Finance leases and hire purchase contracts
Assets held under finance leases and hire purchase contracts are recognised in the statement of financial position as assets and liabilities at the lower of the fair value of the assets and the present value of the minimum lease payments, which is determined at the inception of the lease term. Any initial direct costs of the lease are added to the amount recognised as an asset. Lease payments are apportioned between the finance charges and reduction of the outstanding lease liability using the effective interest method. Finance charges are allocated to each period so as to produce a constant rate of interest on the remaining balance of the liability.
Government grants
Government grants are recognised at the fair value of the asset received or receivable. Grants are not recognised until there is reasonable assurance that the company will comply with the conditions attaching to them and the grants will be received. Government grants are recognised using the accrual model and the performance model. Under the accrual model, government grants relating to revenue are recognised on a systematic basis over the periods in which the company recognises the related costs for which the grant is intended to compensate. Grants that are receivable as compensation for expenses or losses already incurred or for the purpose of giving immediate financial support to the entity with no future related costs are recognised in income in the period in which it becomes receivable. Grants relating to assets are recognised in income on a systematic basis over the expected useful life of the asset. Where part of a grant relating to an asset is deferred, it is recognised as deferred income and not deducted from the carrying amount of the asset. Under the performance model, where the grant does not impose specified future performance-related conditions on the recipient, it is recognised in income when the grant proceeds are received or receivable. Where the grant does impose specified future performance-related conditions on the recipient, it is recognised in income only when the performance-related conditions have been met. Where grants received are prior to satisfying the revenue recognition criteria, they are recognised as a liability.
Financial instruments
A financial asset or a financial liability is recognised only when the company becomes a party to the contractual provisions of the instrument. Basic financial instruments are initially recognised at the transaction price, unless the arrangement constitutes a financing transaction, where it is recognised at the present value of the future payments discounted at a market rate of interest for a similar debt instrument. Debt instruments are subsequently measured at amortised cost. Where investments in non-convertible preference shares and non-puttable ordinary shares or preference shares are publicly traded or their fair value can otherwise be measured reliably, the investment is subsequently measured at fair value with changes in fair value recognised in profit or loss. All other such investments are subsequently measured at cost less impairment. Other financial instruments, including derivatives, are initially recognised at fair value, unless payment for an asset is deferred beyond normal business terms or financed at a rate of interest that is not a market rate, in which case the asset is measured at the present value of the future payments discounted at a market rate of interest for a similar debt instrument. Other financial instruments are subsequently measured at fair value, with any changes recognised in profit or loss, with the exception of hedging instruments in a designated hedging relationship.

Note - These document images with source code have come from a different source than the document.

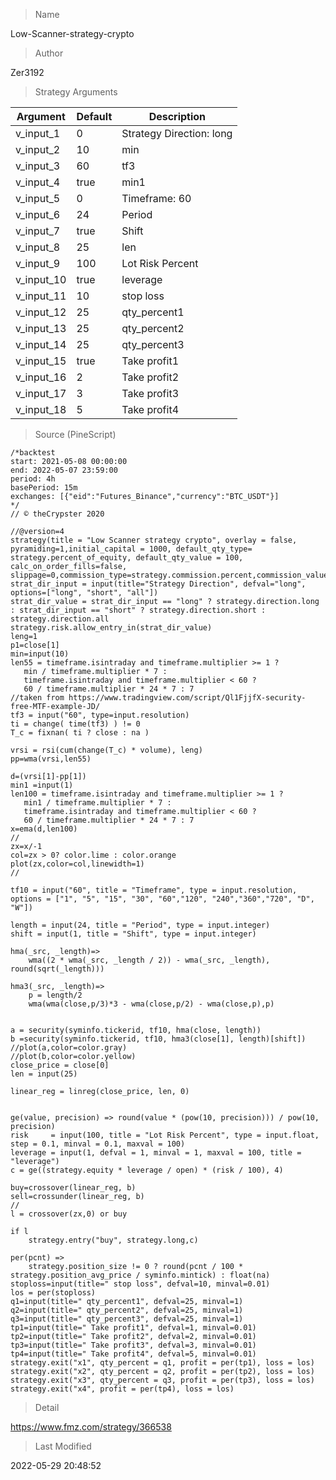 
> Name

Low-Scanner-strategy-crypto

> Author

Zer3192



> Strategy Arguments



|Argument|Default|Description|
|----|----|----|
|v_input_1|0|Strategy Direction: long|short|all|
|v_input_2|10|min|
|v_input_3|60|tf3|
|v_input_4|true|min1|
|v_input_5|0|Timeframe: 60|5|15|30|1|120|240|360|720|D|W|
|v_input_6|24|Period|
|v_input_7|true|Shift|
|v_input_8|25|len|
|v_input_9|100|Lot Risk Percent|
|v_input_10|true|leverage|
|v_input_11|10| stop loss|
|v_input_12|25| qty_percent1|
|v_input_13|25| qty_percent2|
|v_input_14|25| qty_percent3|
|v_input_15|true| Take profit1|
|v_input_16|2| Take profit2|
|v_input_17|3| Take profit3|
|v_input_18|5| Take profit4|


> Source (PineScript)

``` pinescript
/*backtest
start: 2021-05-08 00:00:00
end: 2022-05-07 23:59:00
period: 4h
basePeriod: 15m
exchanges: [{"eid":"Futures_Binance","currency":"BTC_USDT"}]
*/
// © theCrypster 2020

//@version=4
strategy(title = "Low Scanner strategy crypto", overlay = false, pyramiding=1,initial_capital = 1000, default_qty_type= strategy.percent_of_equity, default_qty_value = 100, calc_on_order_fills=false, slippage=0,commission_type=strategy.commission.percent,commission_value=0.075)
strat_dir_input = input(title="Strategy Direction", defval="long", options=["long", "short", "all"])
strat_dir_value = strat_dir_input == "long" ? strategy.direction.long : strat_dir_input == "short" ? strategy.direction.short : strategy.direction.all
strategy.risk.allow_entry_in(strat_dir_value)
leng=1
p1=close[1]
min=input(10)
len55 = timeframe.isintraday and timeframe.multiplier >= 1 ? 
   min / timeframe.multiplier * 7 : 
   timeframe.isintraday and timeframe.multiplier < 60 ? 
   60 / timeframe.multiplier * 24 * 7 : 7
//taken from https://www.tradingview.com/script/Ql1FjjfX-security-free-MTF-example-JD/
tf3 = input("60", type=input.resolution)
ti = change( time(tf3) ) != 0
T_c = fixnan( ti ? close : na )

vrsi = rsi(cum(change(T_c) * volume), leng)
pp=wma(vrsi,len55)

d=(vrsi[1]-pp[1])
min1 =input(1)
len100 = timeframe.isintraday and timeframe.multiplier >= 1 ? 
   min1 / timeframe.multiplier * 7 : 
   timeframe.isintraday and timeframe.multiplier < 60 ? 
   60 / timeframe.multiplier * 24 * 7 : 7
x=ema(d,len100)
//
zx=x/-1
col=zx > 0? color.lime : color.orange
plot(zx,color=col,linewidth=1)
//

tf10 = input("60", title = "Timeframe", type = input.resolution, options = ["1", "5", "15", "30", "60","120", "240","360","720", "D", "W"])

length = input(24, title = "Period", type = input.integer)
shift = input(1, title = "Shift", type = input.integer)

hma(_src, _length)=>
    wma((2 * wma(_src, _length / 2)) - wma(_src, _length), round(sqrt(_length)))
    
hma3(_src, _length)=>
    p = length/2
    wma(wma(close,p/3)*3 - wma(close,p/2) - wma(close,p),p)


a = security(syminfo.tickerid, tf10, hma(close, length))
b =security(syminfo.tickerid, tf10, hma3(close[1], length)[shift])
//plot(a,color=color.gray)
//plot(b,color=color.yellow)
close_price = close[0]
len = input(25)

linear_reg = linreg(close_price, len, 0)


ge(value, precision) => round(value * (pow(10, precision))) / pow(10, precision)
risk     = input(100, title = "Lot Risk Percent", type = input.float, step = 0.1, minval = 0.1, maxval = 100)
leverage = input(1, defval = 1, minval = 1, maxval = 100, title = "leverage")
c = ge((strategy.equity * leverage / open) * (risk / 100), 4)

buy=crossover(linear_reg, b) 
sell=crossunder(linear_reg, b) 
//
l = crossover(zx,0) or buy
        
if l 
    strategy.entry("buy", strategy.long,c)

per(pcnt) =>
    strategy.position_size != 0 ? round(pcnt / 100 * strategy.position_avg_price / syminfo.mintick) : float(na)
stoploss=input(title=" stop loss", defval=10, minval=0.01)
los = per(stoploss)
q1=input(title=" qty_percent1", defval=25, minval=1)
q2=input(title=" qty_percent2", defval=25, minval=1)
q3=input(title=" qty_percent3", defval=25, minval=1)
tp1=input(title=" Take profit1", defval=1, minval=0.01)
tp2=input(title=" Take profit2", defval=2, minval=0.01)
tp3=input(title=" Take profit3", defval=3, minval=0.01)
tp4=input(title=" Take profit4", defval=5, minval=0.01)
strategy.exit("x1", qty_percent = q1, profit = per(tp1), loss = los)
strategy.exit("x2", qty_percent = q2, profit = per(tp2), loss = los)
strategy.exit("x3", qty_percent = q3, profit = per(tp3), loss = los)
strategy.exit("x4", profit = per(tp4), loss = los)

```

> Detail

https://www.fmz.com/strategy/366538

> Last Modified

2022-05-29 20:48:52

Financial assets that are measured at cost or amortised cost are reviewed for objective evidence of impairment at the end of each reporting date. If there is objective evidence of impairment, an impairment loss is recognised in profit or loss immediately. For all equity instruments regardless of significance, and other financial assets that are individually significant, these are assessed individually for impairment. Other financial assets are either assessed individually or grouped on the basis of similar credit risk characteristics. Any reversals of impairment are recognised in profit or loss immediately, to the extent that the reversal does not result in a carrying amount of the financial asset that exceeds what the carrying amount would have been had the impairment not previously been recognised.

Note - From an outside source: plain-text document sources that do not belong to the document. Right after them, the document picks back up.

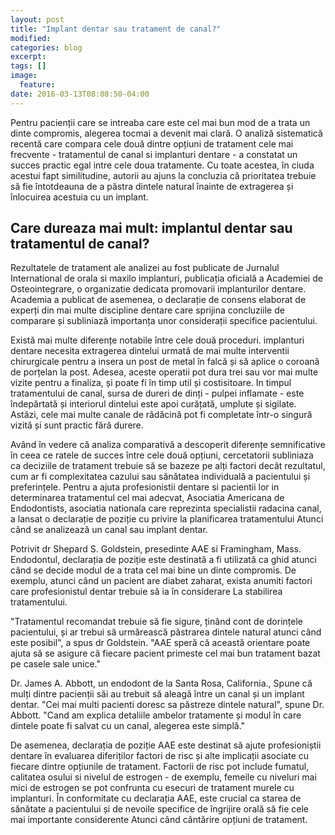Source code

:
 ```yaml
---
layout: post
title: "Implant dentar sau tratament de canal?"
modified:
categories: blog
excerpt:
tags: []
image:
  feature:
date: 2016-03-13T08:08:50-04:00
---
```


Pentru pacienții care se intreaba care este cel mai bun mod de a trata un dinte compromis, alegerea tocmai a devenit mai clară. O analiză sistematică recentă care compara cele două dintre opțiuni de tratament cele mai frecvente - tratamentul de canal si implanturi dentare - a constatat un succes practic egal intre cele doua tratamente. Cu toate acestea, în ciuda acestui fapt similitudine, autorii au ajuns la concluzia că prioritatea trebuie să fie întotdeauna de a păstra dintele natural înainte de extragerea și înlocuirea acestuia cu un implant. 

## Care dureaza mai mult: implantul dentar sau tratamentul de canal?

Rezultatele de tratament ale analizei au fost publicate de Jurnalul International de orala si maxilo implanturi, publicația oficială a Academiei de Osteointegrare, o organizatie dedicata promovarii implanturilor dentare. Academia a publicat de asemenea, o declarație de consens elaborat de experți din mai multe discipline dentare care sprijina concluziile de comparare și subliniază importanța unor considerații specifice pacientului.

Există mai multe diferențe notabile între cele două proceduri. implanturi dentare necesita extragerea dintelui urmată de mai multe interventii chirurgicale pentru a insera un post de metal în falcă și să aplice o coroană de porțelan la post. Adesea, aceste operatii pot dura trei sau vor mai multe vizite pentru a finaliza, și poate fi în timp util și costisitoare. In timpul tratamentului de canal, sursa de dureri de dinți - pulpei inflamate - este îndepărtată și interiorul dintelui este apoi curățată, umplute și sigilate. Astăzi, cele mai multe canale de rădăcină pot fi completate într-o singură vizită și sunt practic fără durere.

Având în vedere că analiza comparativă a descoperit diferențe semnificative în ceea ce ratele de succes între cele două opțiuni, cercetatorii subliniaza ca deciziile de tratament trebuie să se bazeze pe alți factori decât rezultatul, cum ar fi complexitatea cazului sau sănătatea individuală a pacientului și preferințele. Pentru a ajuta profesionistii dentare si pacientii lor in determinarea tratamentul cel mai adecvat, Asociatia Americana de Endodontists, asociatia nationala care reprezinta specialistii radacina canal, a lansat o declarație de poziție cu privire la planificarea tratamentului Atunci când se analizează un canal sau implant dentar.

Potrivit dr Shepard S. Goldstein, presedinte AAE si Framingham, Mass. Endodontul, declarația de poziție este destinată a fi utilizată ca ghid atunci când se decide modul de a trata cel mai bine un dinte compromis. De exemplu, atunci când un pacient are diabet zaharat, exista anumiti factori care profesionistul dentar trebuie să ia în considerare La stabilirea tratamentului.

"Tratamentul recomandat trebuie să fie sigure, ținând cont de dorințele pacientului, și ar trebui să urmărească păstrarea dintele natural atunci când este posibil", a spus dr Goldstein. "AAE speră că această orientare poate ajuta să se asigure că fiecare pacient primeste cel mai bun tratament bazat pe casele sale unice."

Dr. James A. Abbott, un endodont de la Santa Rosa, California., Spune că mulți dintre pacienții săi au trebuit să aleagă între un canal și un implant dentar. "Cei mai multi pacienti doresc sa păstreze dintele natural", spune Dr. Abbott. "Cand am explica detaliile ambelor tratamente și modul în care dintele poate fi salvat cu un canal, alegerea este simplă."

De asemenea, declarația de poziție AAE este destinat să ajute profesioniștii dentare în evaluarea diferiților factori de risc și alte implicații asociate cu fiecare dintre opțiunile de tratament. Factorii de risc pot include fumatul, calitatea osului si nivelul de estrogen - de exemplu, femeile cu niveluri mai mici de estrogen se pot confrunta cu esecuri de tratament murele cu implanturi. În conformitate cu declarația AAE, este crucial ca starea de sănătate a pacientului și de nevoile specifice de îngrijire orală să fie cele mai importante considerente Atunci când cântărire opțiuni de tratament.


[^1]: http://www.aae.org/about-aae/news-room/press-releases/dental-implants---root-canal.aspx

Defined contribution plans
Contributions to defined contribution plans are recognised as an expense in the period in which the related service is provided. Prepaid contributions are recognised as an asset to the extent that the prepayment will lead to a reduction in future payments or a cash refund.
4. Turnover
Turnover arises from the provision of hotel accommodation, function income, food and liquor sales and all ancillary hotel services.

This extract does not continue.